Re: [isabelle] Difficulties with "setsum" (Alfio Martini)



On 22 Apr 2015, Alfio Martini <alfio.martini at acm.org> wrote:

While trying to prove the correctness of a simple function that returns
the sum of the values between integers  l and u, I stumbled upon
an unexpected problem: I was not able to prove that

(Sum k=l..(u+1). k) = (u+1) + (Sum k=l...u) if l<u+1, which should
hold by the definition of an indexed sum.

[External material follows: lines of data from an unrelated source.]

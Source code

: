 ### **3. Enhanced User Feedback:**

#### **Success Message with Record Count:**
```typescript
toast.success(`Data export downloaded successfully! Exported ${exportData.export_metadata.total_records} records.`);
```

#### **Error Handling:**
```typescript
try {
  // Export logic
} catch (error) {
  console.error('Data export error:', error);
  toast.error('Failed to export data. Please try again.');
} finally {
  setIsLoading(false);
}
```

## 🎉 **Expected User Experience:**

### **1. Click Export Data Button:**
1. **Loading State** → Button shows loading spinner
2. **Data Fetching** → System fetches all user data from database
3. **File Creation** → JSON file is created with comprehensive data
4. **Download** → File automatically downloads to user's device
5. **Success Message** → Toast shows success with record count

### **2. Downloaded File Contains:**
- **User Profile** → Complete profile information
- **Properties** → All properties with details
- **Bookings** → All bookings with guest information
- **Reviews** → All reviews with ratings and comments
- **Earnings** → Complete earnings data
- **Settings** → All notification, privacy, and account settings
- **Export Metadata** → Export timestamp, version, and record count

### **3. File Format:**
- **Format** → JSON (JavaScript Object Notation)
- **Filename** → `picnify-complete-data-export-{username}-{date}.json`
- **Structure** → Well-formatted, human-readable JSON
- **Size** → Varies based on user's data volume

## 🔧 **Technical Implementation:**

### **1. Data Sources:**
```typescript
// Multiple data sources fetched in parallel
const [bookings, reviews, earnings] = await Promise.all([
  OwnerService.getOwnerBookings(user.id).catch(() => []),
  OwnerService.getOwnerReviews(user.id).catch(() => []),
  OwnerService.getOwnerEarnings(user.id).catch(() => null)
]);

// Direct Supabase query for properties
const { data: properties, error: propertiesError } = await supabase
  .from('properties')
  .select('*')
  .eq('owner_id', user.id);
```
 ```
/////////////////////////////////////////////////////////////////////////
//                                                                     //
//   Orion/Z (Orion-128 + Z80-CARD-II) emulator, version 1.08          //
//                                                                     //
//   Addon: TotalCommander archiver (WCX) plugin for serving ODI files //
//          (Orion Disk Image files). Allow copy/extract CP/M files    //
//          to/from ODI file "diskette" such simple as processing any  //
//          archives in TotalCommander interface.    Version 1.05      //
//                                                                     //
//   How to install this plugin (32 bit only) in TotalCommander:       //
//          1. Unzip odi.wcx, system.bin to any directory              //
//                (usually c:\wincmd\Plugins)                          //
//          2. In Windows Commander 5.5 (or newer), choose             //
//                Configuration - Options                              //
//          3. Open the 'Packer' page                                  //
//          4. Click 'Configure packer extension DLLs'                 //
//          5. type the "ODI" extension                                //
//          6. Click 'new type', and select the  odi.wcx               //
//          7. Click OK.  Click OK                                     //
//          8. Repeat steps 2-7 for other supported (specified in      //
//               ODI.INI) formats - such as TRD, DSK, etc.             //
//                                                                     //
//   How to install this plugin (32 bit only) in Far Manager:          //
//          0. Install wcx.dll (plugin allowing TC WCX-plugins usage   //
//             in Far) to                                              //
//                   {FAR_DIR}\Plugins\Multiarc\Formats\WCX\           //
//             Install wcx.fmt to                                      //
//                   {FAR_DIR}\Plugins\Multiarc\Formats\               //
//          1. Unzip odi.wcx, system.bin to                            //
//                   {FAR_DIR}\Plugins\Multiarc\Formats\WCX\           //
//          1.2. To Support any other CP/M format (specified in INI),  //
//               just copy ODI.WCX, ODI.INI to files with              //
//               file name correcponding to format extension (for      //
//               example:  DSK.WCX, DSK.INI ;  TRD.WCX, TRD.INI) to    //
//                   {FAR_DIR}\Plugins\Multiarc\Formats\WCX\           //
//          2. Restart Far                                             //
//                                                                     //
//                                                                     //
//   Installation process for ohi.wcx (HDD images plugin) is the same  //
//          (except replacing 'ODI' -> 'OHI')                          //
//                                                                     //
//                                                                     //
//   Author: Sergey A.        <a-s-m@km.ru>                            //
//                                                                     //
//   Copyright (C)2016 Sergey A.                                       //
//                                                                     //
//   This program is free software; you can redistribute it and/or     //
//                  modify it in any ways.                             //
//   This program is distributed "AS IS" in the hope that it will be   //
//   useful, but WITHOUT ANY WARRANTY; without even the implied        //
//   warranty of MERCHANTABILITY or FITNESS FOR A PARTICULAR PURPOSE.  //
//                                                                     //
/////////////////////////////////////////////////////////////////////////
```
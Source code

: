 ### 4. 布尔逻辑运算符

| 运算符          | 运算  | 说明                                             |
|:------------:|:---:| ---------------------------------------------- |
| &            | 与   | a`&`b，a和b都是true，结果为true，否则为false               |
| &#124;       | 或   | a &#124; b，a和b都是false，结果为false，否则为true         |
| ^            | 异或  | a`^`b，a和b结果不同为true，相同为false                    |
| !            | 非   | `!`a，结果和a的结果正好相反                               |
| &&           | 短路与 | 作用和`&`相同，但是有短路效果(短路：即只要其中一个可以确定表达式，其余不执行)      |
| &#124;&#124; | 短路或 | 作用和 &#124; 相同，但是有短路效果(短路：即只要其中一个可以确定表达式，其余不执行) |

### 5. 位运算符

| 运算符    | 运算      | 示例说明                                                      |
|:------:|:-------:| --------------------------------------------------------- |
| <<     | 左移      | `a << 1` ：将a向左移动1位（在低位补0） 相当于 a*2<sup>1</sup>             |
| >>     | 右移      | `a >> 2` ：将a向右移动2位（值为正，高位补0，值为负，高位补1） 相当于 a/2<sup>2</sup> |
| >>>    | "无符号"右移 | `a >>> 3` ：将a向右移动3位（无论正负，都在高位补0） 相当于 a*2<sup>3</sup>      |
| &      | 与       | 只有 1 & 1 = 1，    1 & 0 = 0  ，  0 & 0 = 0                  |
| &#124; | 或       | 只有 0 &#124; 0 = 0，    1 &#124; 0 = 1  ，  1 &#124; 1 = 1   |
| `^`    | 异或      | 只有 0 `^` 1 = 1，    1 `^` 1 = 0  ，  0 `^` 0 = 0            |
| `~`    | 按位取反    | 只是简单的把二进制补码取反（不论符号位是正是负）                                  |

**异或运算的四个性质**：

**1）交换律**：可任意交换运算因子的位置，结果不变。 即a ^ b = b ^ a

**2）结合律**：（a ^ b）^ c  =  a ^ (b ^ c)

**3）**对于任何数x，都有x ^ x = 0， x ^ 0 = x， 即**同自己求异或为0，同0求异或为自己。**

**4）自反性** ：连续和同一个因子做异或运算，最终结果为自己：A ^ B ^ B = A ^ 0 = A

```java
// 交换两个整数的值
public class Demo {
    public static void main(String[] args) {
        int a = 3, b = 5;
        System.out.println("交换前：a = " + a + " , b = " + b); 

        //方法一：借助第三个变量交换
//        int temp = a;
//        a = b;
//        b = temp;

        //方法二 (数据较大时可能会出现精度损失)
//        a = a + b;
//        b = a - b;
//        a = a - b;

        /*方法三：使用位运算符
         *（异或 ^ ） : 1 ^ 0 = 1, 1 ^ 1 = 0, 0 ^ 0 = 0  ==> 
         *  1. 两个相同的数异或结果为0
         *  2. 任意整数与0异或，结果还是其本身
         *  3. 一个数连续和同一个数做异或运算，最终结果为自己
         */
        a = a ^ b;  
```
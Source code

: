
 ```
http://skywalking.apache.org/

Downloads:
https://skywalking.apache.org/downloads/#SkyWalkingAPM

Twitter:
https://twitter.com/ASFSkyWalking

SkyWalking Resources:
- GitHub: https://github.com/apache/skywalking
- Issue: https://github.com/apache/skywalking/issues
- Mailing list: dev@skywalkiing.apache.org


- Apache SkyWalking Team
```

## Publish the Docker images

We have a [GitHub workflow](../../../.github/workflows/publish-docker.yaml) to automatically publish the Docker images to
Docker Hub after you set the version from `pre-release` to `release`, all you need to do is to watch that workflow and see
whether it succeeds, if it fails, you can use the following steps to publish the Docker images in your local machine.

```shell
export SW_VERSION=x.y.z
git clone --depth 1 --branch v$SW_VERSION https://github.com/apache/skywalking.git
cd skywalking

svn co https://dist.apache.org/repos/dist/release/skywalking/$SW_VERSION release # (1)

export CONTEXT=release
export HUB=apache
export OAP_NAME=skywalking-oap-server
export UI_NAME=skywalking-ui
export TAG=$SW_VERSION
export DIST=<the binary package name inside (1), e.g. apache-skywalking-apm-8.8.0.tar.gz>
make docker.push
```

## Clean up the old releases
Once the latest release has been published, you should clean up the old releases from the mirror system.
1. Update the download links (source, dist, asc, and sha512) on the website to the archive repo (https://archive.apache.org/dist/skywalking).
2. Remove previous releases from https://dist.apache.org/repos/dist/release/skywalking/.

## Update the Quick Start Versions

I asked this question on March 6th, 2015, in the following more general form:

I am having problems with forward proofs by induction. I would like for Isar to be able to prove that 1+4+9+...+n*n = (n*(n+1)*(2*n+1))/6 and the like. In order to do the inductive proof, I have to know that m<=n implies (f(m)+f(m+1)+...+f(n+1)) = (f(m)+f(m+1)+...+f(n))+f(n+1), for integers m and n. In Isar, this becomes that m<=n implies (setsum f {m..n+1} = (setsum f {m..n}) + f(n+1)). This would seem to be a fundamental rule, and yet I cannot seem to find it anywhere in either the library or the supplemental library.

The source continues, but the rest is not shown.